Biden and other administration officials also are expected to unveil a suite of new policies, including what the White House is calling the first-ever “United States Ocean-Climate Action Plan,” which will serve as a road map to potentially utilize “the power of the ocean” for energy production, among other things.

The White House Council on Environmental Quality will also issue guidance to federal land management agencies to incorporate “ecological connectivity” and the designation of wildlife corridors “into federal planning and decision-making” documents, like resource management plans.

For example, the White House said the Bureau of Land Management in the coming weeks will seek public comment on the development of a rule that would “update and modernize” the way the bureau manages the 245 million acres under its jurisdiction.

The Biden administration will also announce a memorandum of understanding among the Fish and Wildlife Service, the National Alliance of Forest Owners and the National Council for Air and Stream Improvement Inc. that focuses on protecting at-risk and federally protected species on “private working forests nationwide,” the White House said.

But the highlight of the summit will be the signing of proclamations designating the Avi Kwa Ame and Castner Range national monuments.

The initial proposal for the Avi Kwa Ame National Monument called for preserving roughly 450,000 acres of BLM-managed lands, but White House press materials indicate it will include at least some Bureau of Reclamation and National Park Service lands, as well, increasing the size of the monument to 506,814 acres.

The Interior Department will enter into a memorandum of understanding to manage the new monument with tribal nations that consider the lands along the Nevada-California border sacred, including the Fort Mojave Indian Tribe and nearly a dozen others in Nevada and Arizona, the White House said.

The Avi Kwa Ame National Monument also apparently will not carve out 2,000 acres, as requested by San Francisco-based renewable energy developer Avantus, that the company needed to build the 400-megawatt Angora Solar Project, according to the White House (Greenwire, Feb. 6).

But, regardless, the White House said in press materials, “The designation will not slow the positive momentum of clean energy development in the State of Nevada.”

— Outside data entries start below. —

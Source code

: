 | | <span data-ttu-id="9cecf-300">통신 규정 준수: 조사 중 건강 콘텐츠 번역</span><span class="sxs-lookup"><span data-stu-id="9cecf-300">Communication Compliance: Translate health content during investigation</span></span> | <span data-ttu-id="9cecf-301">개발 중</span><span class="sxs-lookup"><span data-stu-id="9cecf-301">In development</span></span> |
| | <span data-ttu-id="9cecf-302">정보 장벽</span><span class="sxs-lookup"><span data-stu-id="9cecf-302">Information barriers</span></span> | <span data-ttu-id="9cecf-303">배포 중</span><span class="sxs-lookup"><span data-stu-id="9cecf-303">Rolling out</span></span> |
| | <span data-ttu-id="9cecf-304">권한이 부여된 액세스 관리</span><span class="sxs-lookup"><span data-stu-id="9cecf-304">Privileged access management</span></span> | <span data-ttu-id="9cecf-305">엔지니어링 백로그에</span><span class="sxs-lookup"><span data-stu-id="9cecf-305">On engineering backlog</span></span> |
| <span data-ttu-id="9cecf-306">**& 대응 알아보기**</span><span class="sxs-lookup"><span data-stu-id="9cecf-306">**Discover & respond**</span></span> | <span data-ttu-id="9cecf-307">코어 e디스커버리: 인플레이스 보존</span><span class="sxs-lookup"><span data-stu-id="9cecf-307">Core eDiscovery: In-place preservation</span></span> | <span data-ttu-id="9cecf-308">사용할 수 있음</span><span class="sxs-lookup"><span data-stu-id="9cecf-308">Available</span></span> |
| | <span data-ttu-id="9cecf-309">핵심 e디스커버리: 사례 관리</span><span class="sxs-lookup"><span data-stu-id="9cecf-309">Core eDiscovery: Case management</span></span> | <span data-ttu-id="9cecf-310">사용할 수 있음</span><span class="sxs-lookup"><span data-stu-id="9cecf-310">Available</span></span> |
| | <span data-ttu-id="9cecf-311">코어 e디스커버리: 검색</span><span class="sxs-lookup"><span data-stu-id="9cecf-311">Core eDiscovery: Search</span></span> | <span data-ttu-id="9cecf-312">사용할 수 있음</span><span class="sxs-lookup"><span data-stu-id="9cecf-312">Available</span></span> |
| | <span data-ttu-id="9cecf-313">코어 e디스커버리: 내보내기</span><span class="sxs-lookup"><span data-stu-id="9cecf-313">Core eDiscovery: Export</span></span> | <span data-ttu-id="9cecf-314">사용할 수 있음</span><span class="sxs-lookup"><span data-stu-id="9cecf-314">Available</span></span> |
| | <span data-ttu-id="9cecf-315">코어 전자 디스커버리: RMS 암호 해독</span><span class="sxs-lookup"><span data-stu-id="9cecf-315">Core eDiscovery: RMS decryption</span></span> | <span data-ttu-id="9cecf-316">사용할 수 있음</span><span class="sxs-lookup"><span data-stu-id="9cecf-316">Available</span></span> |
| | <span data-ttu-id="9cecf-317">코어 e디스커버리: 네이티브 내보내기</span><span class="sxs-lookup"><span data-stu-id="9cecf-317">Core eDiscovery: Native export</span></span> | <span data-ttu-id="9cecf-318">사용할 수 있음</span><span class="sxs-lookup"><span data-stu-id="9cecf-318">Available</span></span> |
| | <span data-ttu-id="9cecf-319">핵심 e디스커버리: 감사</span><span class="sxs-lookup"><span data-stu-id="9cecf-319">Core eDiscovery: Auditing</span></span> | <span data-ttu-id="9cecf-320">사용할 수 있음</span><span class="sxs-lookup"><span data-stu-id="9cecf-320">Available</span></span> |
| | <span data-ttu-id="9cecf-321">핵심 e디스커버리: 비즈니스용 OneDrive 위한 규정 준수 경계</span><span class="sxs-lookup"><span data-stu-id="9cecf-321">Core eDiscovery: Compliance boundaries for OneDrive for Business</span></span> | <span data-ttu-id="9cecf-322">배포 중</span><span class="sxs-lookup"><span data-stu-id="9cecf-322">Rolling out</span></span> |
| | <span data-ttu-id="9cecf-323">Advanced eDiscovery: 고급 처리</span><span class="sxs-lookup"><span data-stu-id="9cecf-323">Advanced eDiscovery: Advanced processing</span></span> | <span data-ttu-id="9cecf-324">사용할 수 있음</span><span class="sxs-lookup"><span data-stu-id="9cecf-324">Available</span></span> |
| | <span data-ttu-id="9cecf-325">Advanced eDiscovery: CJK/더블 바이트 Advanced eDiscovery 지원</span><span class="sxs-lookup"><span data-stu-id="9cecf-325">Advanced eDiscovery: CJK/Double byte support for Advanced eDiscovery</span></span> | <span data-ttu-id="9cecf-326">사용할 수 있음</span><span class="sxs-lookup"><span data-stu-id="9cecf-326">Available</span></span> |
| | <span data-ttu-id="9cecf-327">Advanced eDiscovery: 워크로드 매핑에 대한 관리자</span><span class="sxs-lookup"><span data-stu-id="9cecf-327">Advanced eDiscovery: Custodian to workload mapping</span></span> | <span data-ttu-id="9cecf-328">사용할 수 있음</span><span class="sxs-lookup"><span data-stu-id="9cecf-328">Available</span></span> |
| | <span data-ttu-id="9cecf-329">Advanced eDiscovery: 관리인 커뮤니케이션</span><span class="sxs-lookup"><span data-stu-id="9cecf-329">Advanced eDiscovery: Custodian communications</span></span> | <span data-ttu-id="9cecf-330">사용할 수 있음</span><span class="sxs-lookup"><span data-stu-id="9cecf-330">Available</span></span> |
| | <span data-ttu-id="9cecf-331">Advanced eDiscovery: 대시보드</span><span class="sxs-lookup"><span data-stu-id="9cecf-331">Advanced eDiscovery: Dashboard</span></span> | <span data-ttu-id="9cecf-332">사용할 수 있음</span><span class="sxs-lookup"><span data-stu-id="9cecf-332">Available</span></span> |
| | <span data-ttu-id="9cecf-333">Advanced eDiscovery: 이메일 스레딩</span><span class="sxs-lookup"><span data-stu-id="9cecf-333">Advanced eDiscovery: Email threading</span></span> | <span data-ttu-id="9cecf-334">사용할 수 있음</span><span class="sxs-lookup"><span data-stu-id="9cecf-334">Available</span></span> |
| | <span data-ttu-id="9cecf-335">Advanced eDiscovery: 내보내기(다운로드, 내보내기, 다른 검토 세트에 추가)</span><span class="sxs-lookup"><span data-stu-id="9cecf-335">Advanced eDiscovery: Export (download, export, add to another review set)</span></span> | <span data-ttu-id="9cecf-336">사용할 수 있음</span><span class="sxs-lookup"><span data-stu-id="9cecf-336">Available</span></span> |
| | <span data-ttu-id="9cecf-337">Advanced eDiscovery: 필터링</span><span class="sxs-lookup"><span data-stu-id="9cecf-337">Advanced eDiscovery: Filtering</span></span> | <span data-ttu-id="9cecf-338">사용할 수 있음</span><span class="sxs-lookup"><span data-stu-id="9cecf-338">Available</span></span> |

The Castner Range National Monument will be slightly smaller than the 7,000 acres advocates had proposed, consisting of 6,672 acres on Fort Bliss that make up “the southern component of the Franklin Mountain range, just outside of El Paso,” according to the White House.

The Army, which will manage the national monument site, ceased training operations there nearly 60 years ago.

The White House also promoted the Castner Range designation as a step toward providing access to federal lands for low-income and underserved communities in the region.

“President Biden is committed to expanding access to nature for underserved communities that have historically had less access to our public lands, like those bordering Castner Range,” the White House said in press materials.

The Avi Kwa Ame and Castner Range national monuments will cover a combined 514,000 acres, marking by far the largest public lands preservation designation of the Biden administration.

Biden pledged last fall to designate the Avi Kwa Ame monument during the White House Tribal Nations Summit, about a month after he designated the 58,804-acre Camp Hale-Continental Divide National Monument — his first — which protects a historic World War II Army camp and surrounding peaks in the Tenmile Range in Colorado’s Rocky Mountains. The Forest Service manages the monument (Greenwire, Oct. 12, 2022).

Reporter Robin Bravender contributed.